Catching up...
The Sound and the Fury
Light in August
William Faulkner
The only Faulkner novel I remember having actually read before now was As I Lay Dying– not an easy read, but a good bit easier than these challenging books on challenging subjects. To me, The Sound and the Fury holds up better as a coherent novel... but Light in August is stunning too, and should be read by anyone interested in race and racism in America. Not woke, but deeply insightful. Absalom, Absalom! is up next.
The Singularity
Dino Buzzati
A psychological sci-fi novella first published in 1960, it is entertaining and prescient in its fashion. Nice translation by Anne Milano Appel.
Going Zero
Anthony McCarten
This near-future paranoid thriller "ripped from the headlines" got some good reviews, but is contrived and rather underwhelmingly written. Barely adequate for a long plane ride.
Indigenous Continent
Pekka Hämäläinen
The subtitle is The Epic Contest for North America, and that is a good description of this survey of the military and political history of the centuries-long struggle between Native Americans and the colonial powers.
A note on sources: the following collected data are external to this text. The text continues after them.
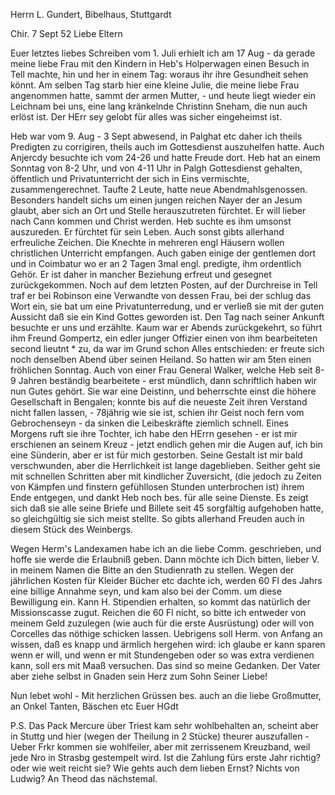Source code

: Herrn L. Gundert, Bibelhaus, Stuttgardt

 Chir. 7 Sept 52
Liebe Eltern

Euer letztes liebes Schreiben vom 1. Juli erhielt ich am 17 Aug - da gerade meine liebe Frau mit den Kindern in Heb's Holperwagen einen Besuch in Tell machte, hin und her in einem Tag: woraus ihr ihre Gesundheit sehen könnt. Am selben Tag starb hier eine kleine Julie, die meine liebe Frau angenommen hatte, sammt der armen Mutter, - und heute liegt wieder ein Leichnam bei uns, eine lang kränkelnde Christinn Sneham, die nun auch erlöst ist. Der HErr sey gelobt für alles was sicher eingeheimst ist.

Heb war vom 9. Aug - 3 Sept abwesend, in Palghat etc daher ich theils Predigten zu corrigiren, theils auch im Gottesdienst auszuhelfen hatte. Auch Anjercdy besuchte ich vom 24-26 und hatte Freude dort. Heb hat an einem Sonntag von 8-2 Uhr, und von 4-11 Uhr in Palgh Gottesdienst gehalten, öffentlich und Privatunterricht der sich in Eins vermischte, zusammengerechnet. Taufte 2 Leute, hatte neue Abendmahlsgenossen. Besonders handelt sichs um einen jungen reichen Nayer der an Jesum glaubt, aber sich an Ort und Stelle herauszutreten fürchtet. Er will lieber nach Cann kommen und Christ werden. Heb suchte es ihm umsonst auszureden. Er fürchtet für sein Leben. Auch sonst gibts allerhand erfreuliche Zeichen. Die Knechte in mehreren engl Häusern wollen christlichen Unterricht empfangen. Auch gaben einige der gentlemen dort und in Coimbatur wo er an 2 Tagen 3mal engl. predigte, ihm ordentlich Gehör. Er ist daher in mancher Beziehung erfreut und gesegnet zurückgekommen. Noch auf dem letzten Posten, auf der Durchreise in Tell traf er bei Robinson eine Verwandte von dessen Frau, bei der schlug das Wort ein, sie bat um eine Privatunterredung, und er verließ sie mit der guten Aussicht daß sie ein Kind Gottes geworden ist. Den Tag nach seiner Ankunft besuchte er uns und erzählte. Kaum war er Abends zurückgekehrt, so führt ihm Freund Gompertz, ein edler junger Offizier einen von ihm bearbeiteten second lieutnt <Carnegie>* zu, da war im Grund schon Alles entschieden: er freute sich noch denselben Abend über seinen Heiland. So hatten wir am 5ten einen fröhlichen Sonntag. Auch von einer Frau General Walker, welche Heb seit 8-9 Jahren beständig bearbeitete - erst mündlich, dann schriftlich haben wir nun Gutes gehört. Sie war eine Deistinn, und beherrschte einst die höhere Gesellschaft in Bengalen; konnte bis auf die neueste Zeit ihren Verstand nicht fallen lassen, - 78jährig wie sie ist, schien ihr Geist noch fern vom Gebrochenseyn - da sinken die Leibeskräfte ziemlich schnell. Eines Morgens ruft sie ihre Tochter, ich habe den HErrn gesehen - er ist mir erschienen an seinem Kreuz - jetzt endlich gehen mir die Augen auf, ich bin eine Sünderin, aber er ist für mich gestorben. Seine Gestalt ist mir bald verschwunden, aber die Herrlichkeit ist lange dageblieben. Seither geht sie mit schnellen Schritten aber mit kindlicher Zuversicht, (die jedoch zu Zeiten von Kämpfen und finstern gefühllosen Stunden unterbrochen ist) ihrem Ende entgegen, und dankt Heb noch bes. für alle seine Dienste. Es zeigt sich daß sie alle seine Briefe und Billete seit 45 sorgfältig aufgehoben hatte, so gleichgültig sie sich meist stellte. So gibts allerhand Freuden auch in diesem Stück des Weinbergs.

Wegen Herm's Landexamen habe ich an die liebe Comm. geschrieben, und hoffe sie werde die Erlaubniß geben. Dann möchte ich Dich bitten, lieber V. in meinem Namen die Bitte an den Studienrath zu stellen. Wegen der jährlichen Kosten für Kleider Bücher etc dachte ich, werden 60 Fl des Jahrs eine billige Annahme seyn, und kam also bei der Comm. um diese Bewilligung ein. Kann H. Stipendien erhalten, so kommt das natürlich der Missionscasse zugut. Reichen die 60 Fl nicht, so bitte ich entweder von meinem Geld zuzulegen (wie auch für die erste Ausrüstung) oder will von Corcelles das nöthige schicken lassen. Uebrigens soll Herm. von Anfang an wissen, daß es knapp und ärmlich hergehen wird: ich glaube er kann sparen wenn er will, und wenn er mit Stundengeben oder so was extra verdienen kann, soll ers mit Maaß versuchen. Das sind so meine Gedanken. Der Vater aber ziehe selbst in Gnaden sein Herz zum Sohn Seiner Liebe!

Nun lebet wohl - Mit herzlichen Grüssen bes. auch an die liebe Großmutter, an Onkel Tanten, Bäschen etc
 Euer HGdt

P.S. Das Pack Mercure über Triest kam sehr wohlbehalten an, scheint aber in Stuttg und hier (wegen der Theilung in 2 Stücke) theurer auszufallen - Ueber Frkr kommen sie wohlfeiler, aber mit zerrissenem Kreuzband, weil jede Nro in Strasbg gestempelt wird. Ist die Zahlung fürs erste Jahr richtig? oder wie weit reicht sie?
 Wie gehts auch dem lieben Ernst?
 Nichts von Ludwig?
 An Theod das nächstemal.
Hämäläinen has a lot of ground to cover, both temporally and geographically, and at times his writing becomes schematic. But overall the narrative is dramatic and well told. His take is that a sequence of major tribal confederations were in control of much of the continent up until their final defeats in the nineteenth century, and that their successes had to do with features of their political systems as well as their shrewd ability to play off the European and U.S. powers against each other. Disease, trade, and horses all played major roles, as did women tribal leaders. Remarkable, if tragic and appalling.